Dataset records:
═══

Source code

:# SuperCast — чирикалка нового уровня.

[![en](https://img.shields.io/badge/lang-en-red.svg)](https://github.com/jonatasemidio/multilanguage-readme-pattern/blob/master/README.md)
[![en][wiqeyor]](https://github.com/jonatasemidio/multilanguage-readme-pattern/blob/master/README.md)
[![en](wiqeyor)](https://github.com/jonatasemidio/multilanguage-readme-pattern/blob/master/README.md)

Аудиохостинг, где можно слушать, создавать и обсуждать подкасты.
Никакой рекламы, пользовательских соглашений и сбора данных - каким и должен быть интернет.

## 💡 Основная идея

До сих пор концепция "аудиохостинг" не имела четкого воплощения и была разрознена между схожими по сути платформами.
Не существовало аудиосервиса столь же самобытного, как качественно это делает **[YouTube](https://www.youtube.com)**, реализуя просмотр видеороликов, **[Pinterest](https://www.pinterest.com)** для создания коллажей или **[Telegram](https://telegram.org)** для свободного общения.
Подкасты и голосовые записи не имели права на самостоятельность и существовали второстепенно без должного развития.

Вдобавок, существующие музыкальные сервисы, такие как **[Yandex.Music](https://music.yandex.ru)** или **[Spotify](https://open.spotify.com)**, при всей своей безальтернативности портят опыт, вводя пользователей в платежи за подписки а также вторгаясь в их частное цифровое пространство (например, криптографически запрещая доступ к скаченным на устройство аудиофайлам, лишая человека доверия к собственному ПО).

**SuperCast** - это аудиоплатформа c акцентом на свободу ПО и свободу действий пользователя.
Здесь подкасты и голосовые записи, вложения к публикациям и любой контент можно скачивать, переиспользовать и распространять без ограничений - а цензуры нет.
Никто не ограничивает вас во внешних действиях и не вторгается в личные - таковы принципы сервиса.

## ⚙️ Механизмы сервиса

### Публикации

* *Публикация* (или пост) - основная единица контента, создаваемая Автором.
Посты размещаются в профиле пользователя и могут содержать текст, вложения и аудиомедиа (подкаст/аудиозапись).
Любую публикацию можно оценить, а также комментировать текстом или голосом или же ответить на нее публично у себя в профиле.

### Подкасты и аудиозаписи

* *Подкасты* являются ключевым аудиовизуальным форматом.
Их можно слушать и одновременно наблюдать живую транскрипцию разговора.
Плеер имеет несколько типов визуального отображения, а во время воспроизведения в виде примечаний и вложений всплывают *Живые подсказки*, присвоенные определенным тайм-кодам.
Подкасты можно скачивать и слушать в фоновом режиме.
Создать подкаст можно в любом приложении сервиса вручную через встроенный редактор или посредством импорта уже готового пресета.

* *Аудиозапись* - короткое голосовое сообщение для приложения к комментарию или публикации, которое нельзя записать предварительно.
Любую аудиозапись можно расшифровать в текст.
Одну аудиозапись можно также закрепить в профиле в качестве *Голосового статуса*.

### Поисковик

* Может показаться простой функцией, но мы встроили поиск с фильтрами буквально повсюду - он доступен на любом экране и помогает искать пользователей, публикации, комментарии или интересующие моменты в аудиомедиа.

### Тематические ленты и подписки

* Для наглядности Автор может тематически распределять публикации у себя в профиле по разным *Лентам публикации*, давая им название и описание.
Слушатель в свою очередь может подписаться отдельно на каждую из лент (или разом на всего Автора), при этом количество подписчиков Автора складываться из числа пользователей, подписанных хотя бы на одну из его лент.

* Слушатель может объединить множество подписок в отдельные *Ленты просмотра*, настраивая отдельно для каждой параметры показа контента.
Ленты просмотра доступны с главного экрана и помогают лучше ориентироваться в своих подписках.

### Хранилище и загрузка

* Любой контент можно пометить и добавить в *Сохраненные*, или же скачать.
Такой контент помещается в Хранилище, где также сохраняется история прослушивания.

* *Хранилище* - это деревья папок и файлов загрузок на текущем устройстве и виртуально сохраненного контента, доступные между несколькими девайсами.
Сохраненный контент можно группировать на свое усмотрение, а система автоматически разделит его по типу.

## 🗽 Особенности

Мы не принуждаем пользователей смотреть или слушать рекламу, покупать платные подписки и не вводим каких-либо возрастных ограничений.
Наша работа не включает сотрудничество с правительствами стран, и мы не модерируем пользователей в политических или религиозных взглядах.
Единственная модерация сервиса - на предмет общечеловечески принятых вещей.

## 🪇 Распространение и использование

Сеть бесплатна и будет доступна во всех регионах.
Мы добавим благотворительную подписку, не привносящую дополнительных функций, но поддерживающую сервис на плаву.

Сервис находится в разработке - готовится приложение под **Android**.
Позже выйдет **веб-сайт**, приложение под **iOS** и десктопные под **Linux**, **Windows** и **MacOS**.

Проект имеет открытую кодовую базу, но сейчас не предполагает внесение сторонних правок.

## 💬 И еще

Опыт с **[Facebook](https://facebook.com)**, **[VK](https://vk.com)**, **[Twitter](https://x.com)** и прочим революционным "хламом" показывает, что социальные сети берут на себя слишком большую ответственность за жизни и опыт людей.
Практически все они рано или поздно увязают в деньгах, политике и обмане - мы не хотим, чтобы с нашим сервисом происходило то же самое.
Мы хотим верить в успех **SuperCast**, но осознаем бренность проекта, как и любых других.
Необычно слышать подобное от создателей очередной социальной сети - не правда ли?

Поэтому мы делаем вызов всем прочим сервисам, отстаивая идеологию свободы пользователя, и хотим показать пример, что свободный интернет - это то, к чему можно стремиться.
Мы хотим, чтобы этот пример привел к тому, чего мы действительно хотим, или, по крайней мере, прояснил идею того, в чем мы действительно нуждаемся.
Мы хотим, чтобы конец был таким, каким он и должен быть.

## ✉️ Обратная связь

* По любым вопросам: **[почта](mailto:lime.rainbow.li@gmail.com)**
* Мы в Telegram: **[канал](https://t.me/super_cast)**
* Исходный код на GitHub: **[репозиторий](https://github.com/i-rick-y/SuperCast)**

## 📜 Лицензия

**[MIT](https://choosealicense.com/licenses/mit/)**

═══

Problem to work on
Please copy out each record, character for character.

Task result
Source code

:# SuperCast — чирикалка нового уровня.

[![en](https://img.shields.io/badge/lang-en-red.svg)](https://github.com/jonatasemidio/multilanguage-readme-pattern/blob/master/README.md)
[![en][wiqeyor]](https://github.com/jonatasemidio/multilanguage-readme-pattern/blob/master/README.md)
[![en](wiqeyor)](https://github.com/jonatasemidio/multilanguage-readme-pattern/blob/master/README.md)

Аудиохостинг, где можно слушать, создавать и обсуждать подкасты.
Никакой рекламы, пользовательских соглашений и сбора данных - каким и должен быть интернет.

## 💡 Основная идея

До сих пор концепция "аудиохостинг" не имела четкого воплощения и была разрознена между схожими по сути платформами.
Не существовало аудиосервиса столь же самобытного, как качественно это делает **[YouTube](https://www.youtube.com)**, реализуя просмотр видеороликов, **[Pinterest](https://www.pinterest.com)** для создания коллажей или **[Telegram](https://telegram.org)** для свободного общения.
Подкасты и голосовые записи не имели права на самостоятельность и существовали второстепенно без должного развития.

Вдобавок, существующие музыкальные сервисы, такие как **[Yandex.Music](https://music.yandex.ru)** или **[Spotify](https://open.spotify.com)**, при всей своей безальтернативности портят опыт, вводя пользователей в платежи за подписки а также вторгаясь в их частное цифровое пространство (например, криптографически запрещая доступ к скаченным на устройство аудиофайлам, лишая человека доверия к собственному ПО).

**SuperCast** - это аудиоплатформа c акцентом на свободу ПО и свободу действий пользователя.
Здесь подкасты и голосовые записи, вложения к публикациям и любой контент можно скачивать, переиспользовать и распространять без ограничений - а цензуры нет.
Никто не ограничивает вас во внешних действиях и не вторгается в личные - таковы принципы сервиса.

## ⚙️ Механизмы сервиса

### Публикации

* *Публикация* (или пост) - основная единица контента, создаваемая Автором.
Посты размещаются в профиле пользователя и могут содержать текст, вложения и аудиомедиа (подкаст/аудиозапись).
Любую публикацию можно оценить, а также комментировать текстом или голосом или же ответить на нее публично у себя в профиле.

### Подкасты и аудиозаписи

* *Подкасты* являются ключевым аудиовизуальным форматом.
Их можно слушать и одновременно наблюдать живую транскрипцию разговора.
Плеер имеет несколько типов визуального отображения, а во время воспроизведения в виде примечаний и вложений всплывают *Живые подсказки*, присвоенные определенным тайм-кодам.
Подкасты можно скачивать и слушать в фоновом режиме.
Создать подкаст можно в любом приложении сервиса вручную через встроенный редактор или посредством импорта уже готового пресета.

* *Аудиозапись* - короткое голосовое сообщение для приложения к комментарию или публикации, которое нельзя записать предварительно.
Любую аудиозапись можно расшифровать в текст.
Одну аудиозапись можно также закрепить в профиле в качестве *Голосового статуса*.

### Поисковик

* Может показаться простой функцией, но мы встроили поиск с фильтрами буквально повсюду - он доступен на любом экране и помогает искать пользователей, публикации, комментарии или интересующие моменты в аудиомедиа.

### Тематические ленты и подписки

* Для наглядности Автор может тематически распределять публикации у себя в профиле по разным *Лентам публикации*, давая им название и описание.
Слушатель в свою очередь может подписаться отдельно на каждую из лент (или разом на всего Автора), при этом количество подписчиков Автора складываться из числа пользователей, подписанных хотя бы на одну из его лент.

* Слушатель может объединить множество подписок в отдельные *Ленты просмотра*, настраивая отдельно для каждой параметры показа контента.
Ленты просмотра доступны с главного экрана и помогают лучше ориентироваться в своих подписках.

### Хранилище и загрузка

* Любой контент можно пометить и добавить в *Сохраненные*, или же скачать.
Такой контент помещается в Хранилище, где также сохраняется история прослушивания.

* *Хранилище* - это деревья папок и файлов загрузок на текущем устройстве и виртуально сохраненного контента, доступные между несколькими девайсами.
Сохраненный контент можно группировать на свое усмотрение, а система автоматически разделит его по типу.

## 🗽 Особенности

Мы не принуждаем пользователей смотреть или слушать рекламу, покупать платные подписки и не вводим каких-либо возрастных ограничений.
Наша работа не включает сотрудничество с правительствами стран, и мы не модерируем пользователей в политических или религиозных взглядах.
Единственная модерация сервиса - на предмет общечеловечески принятых вещей.

## 🪇 Распространение и использование

Сеть бесплатна и будет доступна во всех регионах.
Мы добавим благотворительную подписку, не привносящую дополнительных функций, но поддерживающую сервис на плаву.

Сервис находится в разработке - готовится приложение под **Android**.
Позже выйдет **веб-сайт**, приложение под **iOS** и десктопные под **Linux**, **Windows** и **MacOS**.

Проект имеет открытую кодовую базу, но сейчас не предполагает внесение сторонних правок.

## 💬 И еще

Опыт с **[Facebook](https://facebook.com)**, **[VK](https://vk.com)**, **[Twitter](https://x.com)** и прочим революционным "хламом" показывает, что социальные сети берут на себя слишком большую ответственность за жизни и опыт людей.
Практически все они рано или поздно увязают в деньгах, политике и обмане - мы не хотим, чтобы с нашим сервисом происходило то же самое.
Мы хотим верить в успех **SuperCast**, но осознаем бренность проекта, как и любых других.
Необычно слышать подобное от создателей очередной социальной сети - не правда ли?

Поэтому мы делаем вызов всем прочим сервисам, отстаивая идеологию свободы пользователя, и хотим показать пример, что свободный интернет - это то, к чему можно стремиться.
Мы хотим, чтобы этот пример привел к тому, чего мы действительно хотим, или, по крайней мере, прояснил идею того, в чем мы действительно нуждаемся.
Мы хотим, чтобы конец был таким, каким он и должен быть.

## ✉️ Обратная связь

* По любым вопросам: **[почта](mailto:lime.rainbow.li@gmail.com)**
* Мы в Telegram: **[канал](https://t.me/super_cast)**
* Исходный код на GitHub: **[репозиторий](https://github.com/i-rick-y/SuperCast)**

## 📜 Лицензия

**[MIT](https://choosealicense.com/licenses/mit/)**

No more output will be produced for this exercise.